La hipocresía no tenía límites. Una verdadera libertad habría exigido la abolición de todo tipo de “totalitarismo”, incluido el de la esclavitud. Pues bien, no hubo nada de esto. Recién cinco años después, cuando la Francia revolucionaria había perdido el control de sus tierras en ultramar, comenzó a promover la “libertad” para los esclavos; es decir, cuando no tenía más la posibilidad de conseguir nuevos esclavos, decretaba la libertad… Sin embargo, “el innoble tráfico fue discretamente retomado desde el Directorio y, para acabar, esta detestable institución fue oficialmente restablecida en 1802, sin oposición, por una clase política poblada de ex-revolucionarios”[14].

(continuará…)

[1] La Masonería proclama como principio básico la independencia absoluta de la razón humana frente a cualquier autoridad o enseñanza. El naturalismo y el racionalismo son su punto de partida. Consecuencia de esta radical decisión es la negación de la mayor parte de deberes con Dios y el indiferentismo Todas las enseñanzas de la Iglesia no son más que mitos de los que el hombre moderno y culto debe librarse. En la recepción de los grados supremos es obligatoria la apostasía, en el caso de ser cristiano, mediante la realización de acciones sacrílegas. Su gran enemiga es la Iglesia Católica, por lo que no es de extrañar que una de las metas más codiciadas de la secta haya sido la de “suprimir la sagrada potestad del Romano Pontífice y destruir por entero el Pontificado, instituido por derecho divino”, como enseñaba el Papa León XIII (Encíclica Humanum genus).

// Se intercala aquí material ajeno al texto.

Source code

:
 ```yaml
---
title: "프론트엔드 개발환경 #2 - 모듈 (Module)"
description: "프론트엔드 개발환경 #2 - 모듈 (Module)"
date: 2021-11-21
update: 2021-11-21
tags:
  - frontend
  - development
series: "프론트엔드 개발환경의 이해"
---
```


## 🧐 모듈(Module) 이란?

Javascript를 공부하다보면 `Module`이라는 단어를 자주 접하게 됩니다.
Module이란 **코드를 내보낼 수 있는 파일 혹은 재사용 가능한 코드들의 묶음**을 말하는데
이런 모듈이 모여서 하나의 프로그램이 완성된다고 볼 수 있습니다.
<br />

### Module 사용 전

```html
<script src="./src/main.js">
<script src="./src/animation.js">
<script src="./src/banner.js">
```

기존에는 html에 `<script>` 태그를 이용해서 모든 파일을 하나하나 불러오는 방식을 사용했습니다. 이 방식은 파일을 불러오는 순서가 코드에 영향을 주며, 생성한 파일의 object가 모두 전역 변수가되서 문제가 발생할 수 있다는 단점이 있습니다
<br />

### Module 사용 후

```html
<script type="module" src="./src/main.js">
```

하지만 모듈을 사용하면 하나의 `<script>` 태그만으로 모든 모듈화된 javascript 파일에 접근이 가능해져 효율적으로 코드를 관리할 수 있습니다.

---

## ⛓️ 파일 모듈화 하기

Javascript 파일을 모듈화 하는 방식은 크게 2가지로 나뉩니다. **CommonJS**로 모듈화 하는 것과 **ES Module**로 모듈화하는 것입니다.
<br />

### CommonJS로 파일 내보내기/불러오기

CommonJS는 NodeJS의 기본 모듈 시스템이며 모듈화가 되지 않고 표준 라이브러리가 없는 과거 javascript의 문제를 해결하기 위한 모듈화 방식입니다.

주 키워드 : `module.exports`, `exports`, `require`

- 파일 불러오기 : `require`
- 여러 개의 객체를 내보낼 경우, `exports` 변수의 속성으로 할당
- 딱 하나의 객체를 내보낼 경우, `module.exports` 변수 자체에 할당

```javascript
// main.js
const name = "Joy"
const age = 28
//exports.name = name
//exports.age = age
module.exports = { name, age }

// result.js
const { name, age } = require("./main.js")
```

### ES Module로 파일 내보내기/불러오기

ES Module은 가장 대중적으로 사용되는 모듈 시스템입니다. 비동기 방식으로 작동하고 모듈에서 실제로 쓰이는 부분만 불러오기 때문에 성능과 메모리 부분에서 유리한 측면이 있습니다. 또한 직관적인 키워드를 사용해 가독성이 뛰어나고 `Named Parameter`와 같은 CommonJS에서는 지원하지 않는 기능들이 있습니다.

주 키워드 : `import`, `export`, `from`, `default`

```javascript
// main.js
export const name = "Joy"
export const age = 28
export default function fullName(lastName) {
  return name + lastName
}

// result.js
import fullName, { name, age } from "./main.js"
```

[2] Alfredo Sáenz, La Nave y las tempestades. La revolución francesa (primera parte), Gladius, Buenos Aires 2007, 117. Todo este libro del P. Sáenz y las fuentes que cita puede servir para ampliar la preparación de la Revolución Francesa.

[3] Para lo que sigue resumimos aquí lo mejor del estudioso francés Xavier Martin, Nature humaine et révolution française, DDM, Dominique Martin Morin, Bouère, Francia 1994, 277 pp.

[4] La “Enciclopedia” fue una publicación de varios tomos redactada por los pensadores revolucionarios por medio de la cual se intentó dar un nuevo significado a un sinfín de términos acuñados durante siglos de cristianismo.

[5] Ídem.

[6] Xavier Martin, “Libertad, Igualdad, Fraternidad”, en Gladius 44 (1999), 90.

[7] Voltaire, Correspondance, Pléiade, Paris 1977-1993, t. 9, 873.

[8] Ibídem, 347.

[9] Xavier Martin, Nature humaine et révolution française, 39.

[10] Ibídem, 65.

[11] Ibídem, 54.

[12] Cfr. Jean-Jacques Chevallier, Los grandes textos políticos, Aguilar, Madrid 1954, 135.

[13] Citado por Alfredo Sáenz, La nave y las tempestades. La Revolución Francesa (La revolución cultural), 291-292.

[14] Xavier Martin, “Libertad, Igualdad, Fraternidad”, op. cit., 89-90.